I don't even think that usually works anymore now that Amazon owns Goodreads. I unpublished one with a 1 star review because I myself wasn't happy with the story and was sorry I'd published it. The review is still there on Goodreads right along with my more recent stories that do much better. I have no intention of ever republishing that book, but the review is there forever I guess. I should add that if I'd liked the story I'd have never unpublished. I don't pay attention to reviews. There have been too many bestsellers with bad reviews. I don't think they pack as much of a punch as authors think , but maybe in your case where there was only one.


----------



## vlmain (Aug 10, 2011)

Someone said:


> IDK. I just think when a review is entirely based on the hotel stay, it becomes a review of the hotel and not the book just like the review that complains of download or whatever problems is not a review of the book. The reviewer is reviewing the wrong product. ( okay, I've said that, like, at least 10 times in I don't know how many ways. Where is an editor when I need one? lol )

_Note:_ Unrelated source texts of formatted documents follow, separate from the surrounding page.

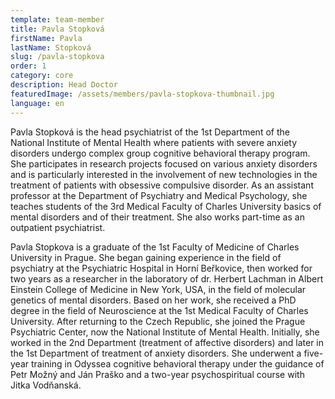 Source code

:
```yaml
---
template: team-member
title: Pavla Stopková
firstName: Pavla
lastName: Stopková
slug: /pavla-stopkova
order: 1
category: core
description: Head Doctor
featuredImage: /assets/members/pavla-stopkova-thumbnail.jpg
language: en
---
```


Pavla Stopková is the head psychiatrist of the 1st Department of the National Institute of Mental Health where patients with severe anxiety disorders undergo complex group cognitive behavioral therapy program. She participates in research projects focused on various anxiety disorders and is particularly interested in the involvement of new technologies in the treatment of patients with obsessive compulsive disorder. As an assistant professor at the Department of Psychiatry and Medical Psychology, she teaches students of the 3rd Medical Faculty of Charles University basics of mental disorders and of their treatment. She also works part-time as an outpatient psychiatrist.

Pavla Stopkova is a graduate of the 1st Faculty of Medicine of Charles University in Prague. She began gaining experience in the field of psychiatry at the Psychiatric Hospital in Horní Beřkovice, then worked for two years as a researcher in the laboratory of dr. Herbert Lachman in Albert Einstein College of Medicine in New York, USA, in the field of molecular genetics of mental disorders. Based on her work, she received a PhD degree in the field of Neuroscience at the 1st Medical Faculty of Charles University. After returning to the Czech Republic, she joined the Prague Psychiatric Center, now the National Institute of Mental Health. Initially, she worked in the 2nd Department (treatment of affective disorders) and later in the 1st Department of treatment of anxiety disorders. She underwent a five-year training in Odyssea cognitive behavioral therapy under the guidance of Petr Možný and Ján Praško and a two-year psychospiritual course with Jitka Vodňanská.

Sure, but don't you think the readers are smart enough to know when a review is warranted or not? I believe they are. I have seen many, many reviews that were either for the wrong product, or based on something that had nothing to do with the book (trouble downloading, doesn't like the author's political views, etc). I've seen it all. I have *never* given any weight to those reviews. Most of us are capable of identifying a legitimate review.



Someone said:


> I did notice some say they would do the same because they see it being a credibility issue. If, after not liking the hotel, someone is still using the guide while on vacation - vacations that have quite a value to people due to both people's limited vacation time and disposable income - then obviously the hotel hasn't impacted author credibility because if one thought the author truly lost credibility, why would they ever continue to use the book during their visit to the city?

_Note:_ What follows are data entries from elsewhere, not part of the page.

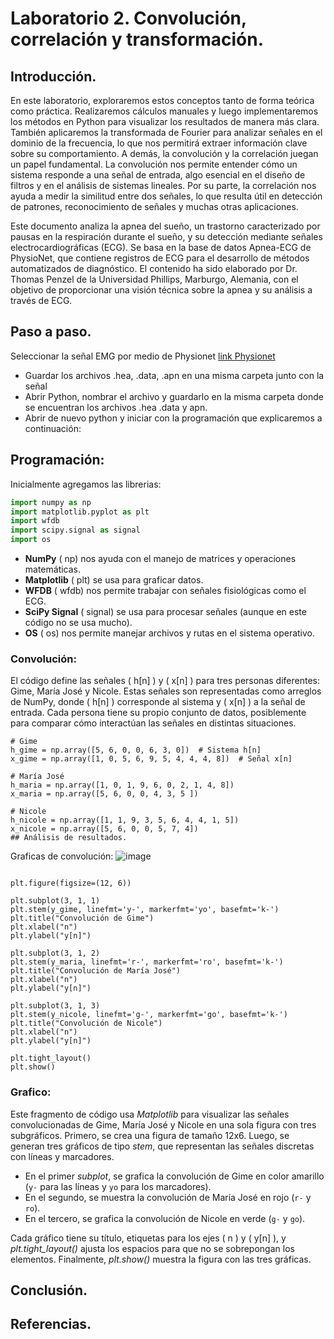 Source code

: # Laboratorio 2. Convolución, correlación y transformación.

## Introducción.
En este laboratorio, exploraremos estos conceptos tanto de forma teórica como práctica. Realizaremos cálculos manuales y luego implementaremos los métodos en Python para visualizar los resultados de manera más clara. También aplicaremos la transformada de Fourier para analizar señales en el dominio de la frecuencia, lo que nos permitirá extraer información clave sobre su comportamiento. A demás, la convolución y la correlación juegan un papel fundamental. La convolución nos permite entender cómo un sistema responde a una señal de entrada, algo esencial en el diseño de filtros y en el análisis de sistemas lineales. Por su parte, la correlación nos ayuda a medir la similitud entre dos señales, lo que resulta útil en detección de patrones, reconocimiento de señales y muchas otras aplicaciones. 

Este documento analiza la apnea del sueño, un trastorno caracterizado por pausas en la respiración durante el sueño, y su detección mediante señales electrocardiográficas (ECG). Se basa en la base de datos Apnea-ECG de PhysioNet, que contiene registros de ECG para el desarrollo de métodos automatizados de diagnóstico. El contenido ha sido elaborado por  Dr. Thomas Penzel de la Universidad Phillips, Marburgo, Alemania, con el objetivo de proporcionar una visión técnica sobre la apnea y su análisis a través de ECG.

## Paso a paso.
 Seleccionar la señal EMG por medio de Physionet [link Physionet](https://physionet.org/)
- Guardar los archivos .hea, .data, .apn en una misma carpeta junto con la señal
- Abrir Python, nombrar el archivo y guardarlo en la misma carpeta donde se encuentran los archivos .hea .data y apn.
- Abrir de nuevo python y iniciar con la programación que explicaremos a continuación:
  
## Programación:
Inicialmente agregamos las librerias:
```  python
import numpy as np
import matplotlib.pyplot as plt
import wfdb
import scipy.signal as signal
import os

```
- **NumPy** ( np) nos ayuda con el manejo de matrices y operaciones matemáticas.
- **Matplotlib** ( plt) se usa para graficar datos.
- **WFDB** ( wfdb) nos permite trabajar con señales fisiológicas como el ECG.
- **SciPy Signal** ( signal) se usa para procesar señales (aunque en este código no se usa mucho).
- **OS** ( os) nos permite manejar archivos y rutas en el sistema operativo.

### Convolución:

El código define las señales \( h[n] \) y \( x[n] \) para tres personas diferentes: Gime, María José y Nicole. Estas señales son representadas como arreglos de NumPy, donde \( h[n] \) corresponde al sistema y \( x[n] \) a la señal de entrada. Cada persona tiene su propio conjunto de datos, posiblemente para comparar cómo interactúan las señales en distintas situaciones.
```
# Gime
h_gime = np.array([5, 6, 0, 0, 6, 3, 0])  # Sistema h[n]
x_gime = np.array([1, 0, 5, 6, 9, 5, 4, 4, 4, 8])  # Señal x[n]

# María José
h_maria = np.array([1, 0, 1, 9, 6, 0, 2, 1, 4, 8])
x_maria = np.array([5, 6, 0, 0, 4, 3, 5 ])

# Nicole
h_nicole = np.array([1, 1, 9, 3, 5, 6, 4, 4, 1, 5])
x_nicole = np.array([5, 6, 0, 0, 5, 7, 4])
## Análisis de resultados.

```
Graficas de convolución:
![image](https://github.com/user-attachments/assets/883476bf-7096-41a4-87c4-6cd5753c5136)

```

plt.figure(figsize=(12, 6))

plt.subplot(3, 1, 1)
plt.stem(y_gime, linefmt='y-', markerfmt='yo', basefmt='k-')
plt.title("Convolución de Gime")
plt.xlabel("n")
plt.ylabel("y[n]")

plt.subplot(3, 1, 2)
plt.stem(y_maria, linefmt='r-', markerfmt='ro', basefmt='k-')
plt.title("Convolución de María José")
plt.xlabel("n")
plt.ylabel("y[n]")

plt.subplot(3, 1, 3)
plt.stem(y_nicole, linefmt='g-', markerfmt='go', basefmt='k-')
plt.title("Convolución de Nicole")
plt.xlabel("n")
plt.ylabel("y[n]")

plt.tight_layout()
plt.show()

```
### Grafico:

Este fragmento de código usa *Matplotlib* para visualizar las señales convolucionadas de Gime, María José y Nicole en una sola figura con tres subgráficos. Primero, se crea una figura de tamaño 12x6. Luego, se generan tres gráficos de tipo *stem*, que representan las señales discretas con líneas y marcadores.  

- En el primer *subplot*, se grafica la convolución de Gime en color amarillo (`y-` para las líneas y `yo` para los marcadores).  
- En el segundo, se muestra la convolución de María José en rojo (`r-` y `ro`).  
- En el tercero, se grafica la convolución de Nicole en verde (`g-` y `go`).  

Cada gráfico tiene su título, etiquetas para los ejes \( n \) y \( y[n] \), y *plt.tight_layout()* ajusta los espacios para que no se sobrepongan los elementos. Finalmente, *plt.show()* muestra la figura con las tres gráficas.

## Conclusión.


## Referencias.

Indeed. You're right. If they continued to use the guide, then the hotel issue didn't impact the author's credibility--so why would the review of the same be any different?

With regard to the credibility conversation, I was involved in that conversation and would point out that that we were speaking generally, not about this book, specifically.



Someone said:


> I guess I'm looking at it in more of a relative manner - ie how relative a bad experience in a hotel is when the hotel is one of many, many places mentioned in the 100 page guide. IMO when you look at this relative to the information and quality of the book, reviewing solely on a bad hotel stay is weighing the hotel incorrectly.

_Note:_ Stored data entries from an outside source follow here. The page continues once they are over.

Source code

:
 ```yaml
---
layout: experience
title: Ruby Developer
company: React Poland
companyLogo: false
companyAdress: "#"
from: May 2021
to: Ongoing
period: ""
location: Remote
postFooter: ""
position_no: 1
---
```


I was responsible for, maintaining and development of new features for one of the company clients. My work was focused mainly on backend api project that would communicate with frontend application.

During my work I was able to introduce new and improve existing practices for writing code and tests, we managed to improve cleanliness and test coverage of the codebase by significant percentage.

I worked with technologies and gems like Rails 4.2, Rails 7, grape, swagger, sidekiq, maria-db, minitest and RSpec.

Well, it was apparently relevant to the reviewer. But again, that may or may not influence other readers. It's hard to say, for sure, because I haven't read the guide and didn't see the review, but I believe most readers can tell between a valid review and a questionable one. It depends on what the review said. For example, let's say someone publishes a travel guide that paints a positive picture of a certain hotel, saying the staff were friendly and the rooms were impeccably kept. Along comes a reviewer who says they stayed there on the recommendation of the author and the staff were rude and the maids never showed up. As a reader, that would not reflect poorly on the writer in my opinion, because I know how quickly the staff at hotels turn over, and I am going to assume that the people who waited on the writer are not the same people who waited on the reviewer.

On the other hand (I'm a Libra, I am compelled to say that), let's say an author describes a hotel as the Four Seasons; a slice of heaven on earth. Along comes a reviewer who says they booked the hotel on the recommendation of the author and that when they arrived, it was more like the Bates Motel, and that when they put their room key into the door, it fell off its hinges, crushing nine of the forty rats who lived in the room--well, that's going to make me question the writer's credibility.

Again, I didn't get to see the review, but I sincerely doubt it had anything to do with the sales decreasing. I think you're giving way too much value to the power of a single bad review, and too little credit to the reader's ability to differentiate between the good and the bad.

JMO


----------



## ShayneRutherford (Mar 24, 2014)

ThePete said:


> A tried and true method of resurrecting your book (in case you get another 1-star), is to drown it out. Start a regular Librarything giveaway every week for two months, for example. Whatever you do, just start spraying around free copies until you get more reviews.


Spraying around review copies is a really fast way to get a bunch of one-stars.


----------



## EC (Aug 20, 2013)

Monique said:


> Wow. Ethics schmethics, huh? I'm glad most people don't feel this way.


There's nothing wow about it. The real wow factor would be if you didn't work in the best interest of your business because of some stpid self imposed ethical issue.


----------



## Dolphin (Aug 22, 2013)

EC said:


> There's nothing wow about it. The real wow factor would be if you didn't work in the best interest of your business because of some stpid self imposed ethical issue.


I don't think I'll ever stop being surprised by it, somehow.


----------



## busywoman (Feb 22, 2014)

I agree with others here.  Counteract it with more reviews.  Go for proof of social validation -- that your book is popular enough that lots of people are reading it.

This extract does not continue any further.